A few days back i got involved in a virtual machine migration (VM) issue. The VMs were suppose to be migrated from one vSphere cluster to another without any chance of mounting one of the vSphere clusters datastore(s) to the other vSphere cluster. The VM(s) couldn’t be powered off during the migration so the option we had was using the Migrate option from the vSphere Web Client and select “Change both host and datastore”:
We had to move about 10 VMs and 6 of them completed without any errors but for the additional 4 VMs the process was interrupted randomly. The same VM could be running for either 10 minutes or 2 hours meaning it could fail for any of its VMDKs. VMs with only 1 VMDK failed as well. When changing both host and datastore one VMDK is migrated at the time and not several VMDKs at the same time as when you just change datastore and not host.
The error we got was:
- A general system error occurred:Migration to host <x.x.x.x> failed with error Already disconnected (0xbad002e)

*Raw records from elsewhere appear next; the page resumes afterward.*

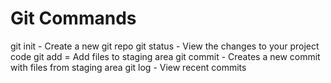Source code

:# Git Commands

git init - Create a new git repo
git status - View the changes to your project code
git add = Add files to staging area
git commit - Creates a new commit with files from staging area
git log - View recent commits
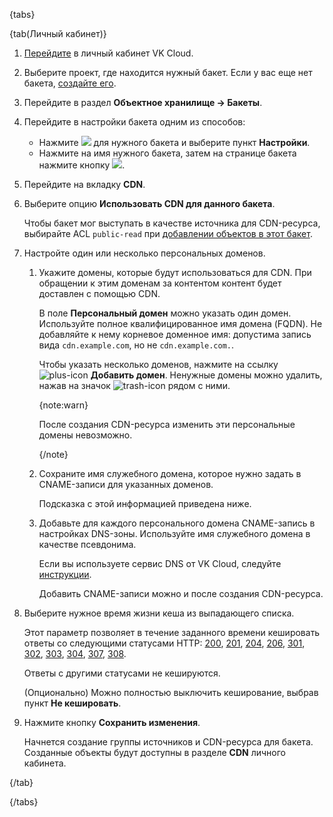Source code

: {tabs}

{tab(Личный кабинет)}

1. [Перейдите](https://msk.cloud.vk.com/app) в личный кабинет VK Cloud.
1. Выберите проект, где находится нужный бакет. Если у вас еще нет бакета, [создайте его](/ru/storage/s3/instructions/buckets/create-bucket).
1. Перейдите в раздел **Объектное хранилище → Бакеты**.
1. Перейдите в настройки бакета одним из способов:

   - Нажмите ![ ](/ru/assets/more-icon.svg "inline") для нужного бакета и выберите пункт **Настройки**.
   - Нажмите на имя нужного бакета, затем на странице бакета нажмите кнопку ![ ](/ru/assets/settings-icon.svg "inline").

1. Перейдите на вкладку **CDN**.
1. Выберите опцию **Использовать CDN для данного бакета**.

   Чтобы бакет мог выступать в качестве источника для CDN-ресурса, выбирайте ACL `public-read` при [добавлении объектов в этот бакет](/ru/storage/s3/instructions/objects/upload-object).

1. Настройте один или несколько персональных доменов.

   1. Укажите домены, которые будут использоваться для CDN. При обращении к этим доменам за контентом контент будет доставлен с помощью CDN.

      В поле **Персональный домен** можно указать один домен. Используйте полное квалифицированное имя домена (FQDN). Не добавляйте к нему корневое доменное имя: допустима запись вида `cdn.example.com`, но не `cdn.example.com.`.

      Чтобы указать несколько доменов, нажмите на ссылку ![plus-icon](/ru/assets/plus-icon.svg "inline") **Добавить домен**. Ненужные домены можно удалить, нажав на значок ![trash-icon](/ru/assets/trash-icon.svg "inline") рядом с ними.

      {note:warn}

      После создания CDN-ресурса изменить эти персональные домены невозможно.

      {/note}

   1. Сохраните имя служебного домена, которое нужно задать в CNAME-записи для указанных доменов.

      Подсказка с этой информацией приведена ниже.

   1. Добавьте для каждого персонального домена CNAME-запись в настройках DNS-зоны. Используйте имя служебного домена в качестве псевдонима.

      Если вы используете сервис DNS от VK Cloud, следуйте [инструкции](/ru/networks/dns/publicdns#dobavlenie_resursnyh_zapisey).

      Добавить CNAME-записи можно и после создания CDN-ресурса.

1. Выберите нужное время жизни кеша из выпадающего списка.

   Этот параметр позволяет в течение заданного времени кешировать ответы со следующими статусами HTTP: [200](https://developer.mozilla.org/en-US/docs/Web/HTTP/Status/200), [201](https://developer.mozilla.org/en-US/docs/Web/HTTP/Status/201), [204](https://developer.mozilla.org/en-US/docs/Web/HTTP/Status/204), [206](https://developer.mozilla.org/en-US/docs/Web/HTTP/Status/206), [301](https://developer.mozilla.org/en-US/docs/Web/HTTP/Status/301), [302](https://developer.mozilla.org/en-US/docs/Web/HTTP/Status/302), [303](https://developer.mozilla.org/en-US/docs/Web/HTTP/Status/303), [304](https://developer.mozilla.org/en-US/docs/Web/HTTP/Status/304), [307](https://developer.mozilla.org/en-US/docs/Web/HTTP/Status/307), [308](https://developer.mozilla.org/en-US/docs/Web/HTTP/Status/308).

   Ответы с другими статусами не кешируются.

   (Опционально) Можно полностью выключить кеширование, выбрав пункт **Не кешировать**.

1. Нажмите кнопку **Сохранить изменения**.

   Начнется создание группы источников и CDN-ресурса для бакета. Созданные объекты будут доступны в разделе **CDN** личного кабинета.

{/tab}

{/tabs}
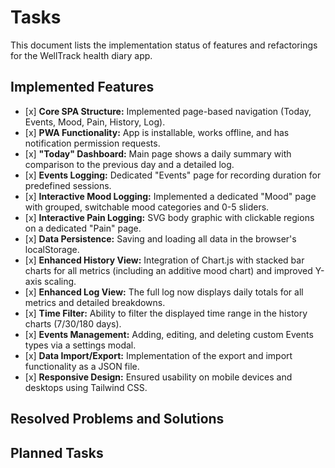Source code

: # **Tasks**

This document lists the implementation status of features and refactorings for the WellTrack health diary app.

## **Implemented Features**

* \[x\] **Core SPA Structure:** Implemented page-based navigation (Today, Events, Mood, Pain, History, Log).
* \[x\] **PWA Functionality:** App is installable, works offline, and has notification permission requests.
* \[x\] **"Today" Dashboard:** Main page shows a daily summary with comparison to the previous day and a detailed log.
* \[x\] **Events Logging:** Dedicated "Events" page for recording duration for predefined sessions.
* \[x\] **Interactive Mood Logging:** Implemented a dedicated "Mood" page with grouped, switchable mood categories and 0-5 sliders.
* \[x\] **Interactive Pain Logging:** SVG body graphic with clickable regions on a dedicated "Pain" page.
* \[x\] **Data Persistence:** Saving and loading all data in the browser's localStorage.
* \[x\] **Enhanced History View:** Integration of Chart.js with stacked bar charts for all metrics (including an additive mood chart) and improved Y-axis scaling.
* \[x\] **Enhanced Log View:** The full log now displays daily totals for all metrics and detailed breakdowns.
* \[x\] **Time Filter:** Ability to filter the displayed time range in the history charts (7/30/180 days).
* \[x\] **Events Management:** Adding, editing, and deleting custom Events types via a settings modal.
* \[x\] **Data Import/Export:** Implementation of the export and import functionality as a JSON file.
* \[x\] **Responsive Design:** Ensured usability on mobile devices and desktops using Tailwind CSS.

## **Resolved Problems and Solutions**


## **Planned Tasks**
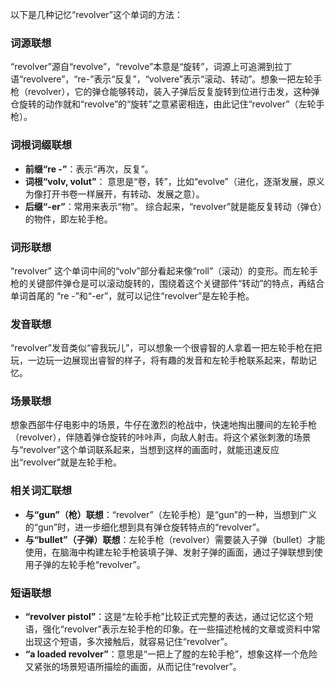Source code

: 以下是几种记忆“revolver”这个单词的方法：

### 词源联想
“revolver”源自“revolve”，“revolve”本意是“旋转”，词源上可追溯到拉丁语“revolvere”，“re-”表示“反复”，“volvere”表示“滚动、转动”。想象一把左轮手枪（revolver），它的弹仓能够转动，装入子弹后反复旋转到位进行击发，这种弹仓旋转的动作就和“revolve”的“旋转”之意紧密相连，由此记住“revolver”（左轮手枪）。

### 词根词缀联想
 - **前缀“re -”**：表示“再次，反复”。
 - **词根“volv, volut”**： 意思是“卷，转”，比如“evolve”（进化，逐渐发展，原义为像打开书卷一样展开，有转动、发展之意）。
 - **后缀“-er”**：常用来表示“物”。
综合起来，“revolver”就是能反复转动（弹仓）的物件，即左轮手枪。 

### 词形联想
“revolver” 这个单词中间的“volv”部分看起来像“roll”（滚动）的变形。而左轮手枪的关键部件弹仓是可以滚动旋转的，围绕着这个关键部件“转动”的特点，再结合单词首尾的 “re -”和“-er”，就可以记住“revolver”是左轮手枪。

### 发音联想
“revolver”发音类似“睿我玩儿”，可以想象一个很睿智的人拿着一把左轮手枪在把玩，一边玩一边展现出睿智的样子，将有趣的发音和左轮手枪联系起来，帮助记忆。

### 场景联想
想象西部牛仔电影中的场景，牛仔在激烈的枪战中，快速地掏出腰间的左轮手枪（revolver），伴随着弹仓旋转的咔咔声，向敌人射击。将这个紧张刺激的场景与“revolver”这个单词联系起来，当想到这样的画面时，就能迅速反应出“revolver”就是左轮手枪。

### 相关词汇联想
 - **与“gun”（枪）联想**：“revolver”（左轮手枪）是“gun”的一种，当想到广义的“gun”时，进一步细化想到具有弹仓旋转特点的“revolver”。
 - **与“bullet”（子弹）联想**：左轮手枪（revolver）需要装入子弹（bullet）才能使用，在脑海中构建左轮手枪装填子弹、发射子弹的画面，通过子弹联想到使用子弹的左轮手枪“revolver”。

### 短语联想
 - **“revolver pistol”**：这是“左轮手枪”比较正式完整的表达，通过记忆这个短语，强化“revolver”表示左轮手枪的印象。在一些描述枪械的文章或资料中常出现这个短语，多次接触后，就容易记住“revolver”。 
 - **“a loaded revolver”**：意思是“一把上了膛的左轮手枪”，想象这样一个危险又紧张的场景短语所描绘的画面，从而记住“revolver”。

- Migrating the active state of virtual machine
The initial investigation included:
- IP information for all vMotion interfaces including
- IP Addresses
- Subnet masks
- Network connectivity between all potential hosts
- Limited the migration process to specific sender and receiver ESXi hosts
- VM vmware.log file in the VM home directory
- vmkernel log file on both sender and receiver ESXi host.
- ESXi hosts for dropped packages using esxtop during the migration process
- Network switches for dropped packages
- Spanning Tree configuration, which was actually not in use but on our list of things to go through.
- Verifying latest NIC driver was used by running the following command:
What got us on the right track was checking for errors on the ESXi host network adapters using the following command:
- ethtool -S vmnic0 | grep -i error
- The command gave us quite a lot “rx_missed_errors”
When i have seen this before it has been related to “Flow Control” not being turned on. When the networking team turned on Flow Control on the switches the rx_missed_errors counter did not increase and the Storage vMotion processes completed successfully on the first attempt.